Housing Chief Answers Letters

Anonymous letters about the letting of houses have been received by Mr. J. E. Wills, chairman of Rushden Council’s housing committee. One of them, he said at the council’s meeting on Wednesday, was “in terms I would not care to repeat.”

Mr. Wills said the letters contained statements which were wholly incorrect. He had no qualms of conscience, nor had any other member of the committee.

Fifteen tenants of flats on the Short Stocks estate have complained of the recent rent increase of 3s. The housing committee point out that tenants who are pensioners can apply for supplementary pensions “in cases where this is appropriate.”

Mr. Wills said the committee felt the rents were equitable and fair. The council’s officers were willing to advise on the best course to be adopted by those who needed a pension adjustment.

Mr. A. H. Bailey forecast that if the railway passenger service closed down the council would have to fight hard for a reasonable bus service.

His view was confirmed by the chairman (Mr. F. E. Brown), who said that the Transport Commission, in offering four buses to Wellingborough station considered that at other times passengers from Rushden could go by ordinary bus to the centre of Wellingborough and then to the station by town bus. They also thought that people going North should get to Kettering by bus.

It was decided to concrete an access way from Balmoral Avenue to a site reserved for garages.

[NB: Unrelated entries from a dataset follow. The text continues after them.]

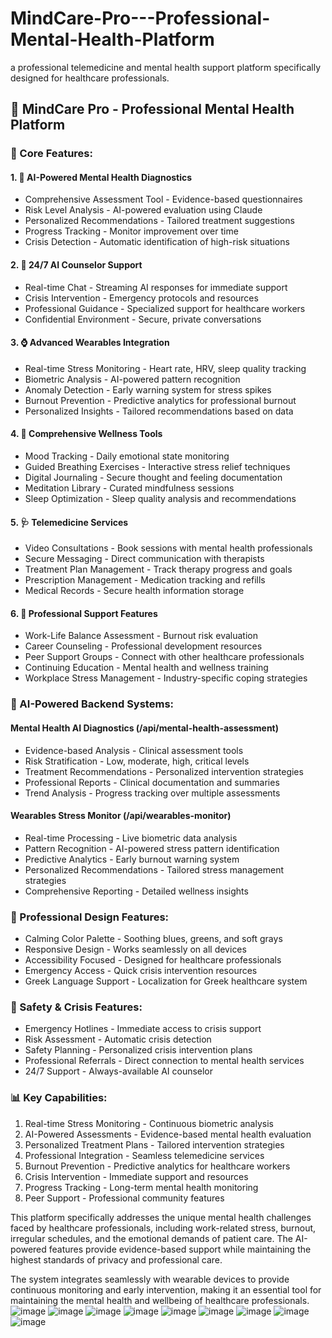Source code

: # MindCare-Pro---Professional-Mental-Health-Platform
 a professional telemedicine and mental health support platform specifically designed for healthcare professionals. 
## 🏥 MindCare Pro - Professional Mental Health Platform

### 🎯 Core Features:

#### 1. 🤖 AI-Powered Mental Health Diagnostics
- Comprehensive Assessment Tool - Evidence-based questionnaires
- Risk Level Analysis - AI-powered evaluation using Claude
- Personalized Recommendations - Tailored treatment suggestions
- Progress Tracking - Monitor improvement over time
- Crisis Detection - Automatic identification of high-risk situations

#### 2. 💬 24/7 AI Counselor Support
- Real-time Chat - Streaming AI responses for immediate support
- Crisis Intervention - Emergency protocols and resources
- Professional Guidance - Specialized support for healthcare workers
- Confidential Environment - Secure, private conversations

#### 3. ⌚ Advanced Wearables Integration
- Real-time Stress Monitoring - Heart rate, HRV, sleep quality tracking
- Biometric Analysis - AI-powered pattern recognition
- Anomaly Detection - Early warning system for stress spikes
- Burnout Prevention - Predictive analytics for professional burnout
- Personalized Insights - Tailored recommendations based on data

#### 4. 🧘 Comprehensive Wellness Tools
- Mood Tracking - Daily emotional state monitoring
- Guided Breathing Exercises - Interactive stress relief techniques
- Digital Journaling - Secure thought and feeling documentation
- Meditation Library - Curated mindfulness sessions
- Sleep Optimization - Sleep quality analysis and recommendations

#### 5. 🩺 Telemedicine Services
- Video Consultations - Book sessions with mental health professionals
- Secure Messaging - Direct communication with therapists
- Treatment Plan Management - Track therapy progress and goals
- Prescription Management - Medication tracking and refills
- Medical Records - Secure health information storage

#### 6. 💼 Professional Support Features
- Work-Life Balance Assessment - Burnout risk evaluation
- Career Counseling - Professional development resources
- Peer Support Groups - Connect with other healthcare professionals
- Continuing Education - Mental health and wellness training
- Workplace Stress Management - Industry-specific coping strategies

### 🔬 AI-Powered Backend Systems:

#### Mental Health AI Diagnostics (/api/mental-health-assessment)
- Evidence-based Analysis - Clinical assessment tools
- Risk Stratification - Low, moderate, high, critical levels
- Treatment Recommendations - Personalized intervention strategies
- Professional Reports - Clinical documentation and summaries
- Trend Analysis - Progress tracking over multiple assessments

#### Wearables Stress Monitor (/api/wearables-monitor)
- Real-time Processing - Live biometric data analysis
- Pattern Recognition - AI-powered stress pattern identification
- Predictive Analytics - Early burnout warning system
- Personalized Recommendations - Tailored stress management strategies
- Comprehensive Reporting - Detailed wellness insights

### 🎨 Professional Design Features:
- Calming Color Palette - Soothing blues, greens, and soft grays
- Responsive Design - Works seamlessly on all devices
- Accessibility Focused - Designed for healthcare professionals
- Emergency Access - Quick crisis intervention resources
- Greek Language Support - Localization for Greek healthcare system

### 🚨 Safety & Crisis Features:
- Emergency Hotlines - Immediate access to crisis support
- Risk Assessment - Automatic crisis detection
- Safety Planning - Personalized crisis intervention plans
- Professional Referrals - Direct connection to mental health services
- 24/7 Support - Always-available AI counselor

### 📊 Key Capabilities:

1. Real-time Stress Monitoring - Continuous biometric analysis
2. AI-Powered Assessments - Evidence-based mental health evaluation
3. Personalized Treatment Plans - Tailored intervention strategies
4. Professional Integration - Seamless telemedicine services
5. Burnout Prevention - Predictive analytics for healthcare workers
6. Crisis Intervention - Immediate support and resources
7. Progress Tracking - Long-term mental health monitoring
8. Peer Support - Professional community features

This platform specifically addresses the unique mental health challenges faced by healthcare professionals, including work-related stress, burnout, irregular schedules, and the emotional demands of patient care. The AI-powered features provide evidence-based support while maintaining the highest standards of privacy and professional care.

The system integrates seamlessly with wearable devices to provide continuous monitoring and early intervention, making it an essential tool for maintaining the mental health and wellbeing of healthcare professionals.
![image](https://github.com/user-attachments/assets/deb322f7-fa4a-4271-8f57-7650b95cfe0d)
![image](https://github.com/user-attachments/assets/6f645595-7659-4ba9-961f-236501de8248)
![image](https://github.com/user-attachments/assets/063eab8f-049e-4d49-b88e-9b90d220e3c2)
![image](https://github.com/user-attachments/assets/0cd46627-7af6-4839-ad7f-7e98a748dd00)
![image](https://github.com/user-attachments/assets/52a5b03e-0e25-45a9-908f-036e2f89cd4d)
![image](https://github.com/user-attachments/assets/5180f2c4-e8ba-4b77-bc1b-e8bcf50afb9b)
![image](https://github.com/user-attachments/assets/00507d5a-6105-420a-accf-33ea9bd00553)
![image](https://github.com/user-attachments/assets/87e477ba-2263-4cfb-9189-143043076c9f)
![image](https://github.com/user-attachments/assets/9b849007-4afe-4301-aa02-95f9fc67394c)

The Highways Committee reported in favour of a new pedestrian crossing over Washbrook Road at the junction with Higham Road, with another crossing from the “island” (which is to be reconstructed) to the opposite side of Higham Road.

At the invitation of Higham Ferrers Town Council the Housing Committee is circularising tenants of the Higham Road Estate asking that motor vehicles should not be parked on the open spaces or grass verges.

Eleven residents in Alfred Street have signed a petition complaining of grit and smoke being emitted from a factory chimney in John Street. The Public Health Committee has appointed a sub-committee to meet directors of the firm.

Following complaints about air pollution from diesel engines on heavy lorries, the committee is informing the Northamptonshire Urban District Councils’ Association in an attempt to get fumes controlled.

At the suggestion of the Finance Committee and also because of the shortage of officials, the property clearance programme for 1959 is to be modified.

It was decided to serve notices in preparation for the installation of sewers between Duck Street and the disposal works and from Wellingborough Road to Duck Street.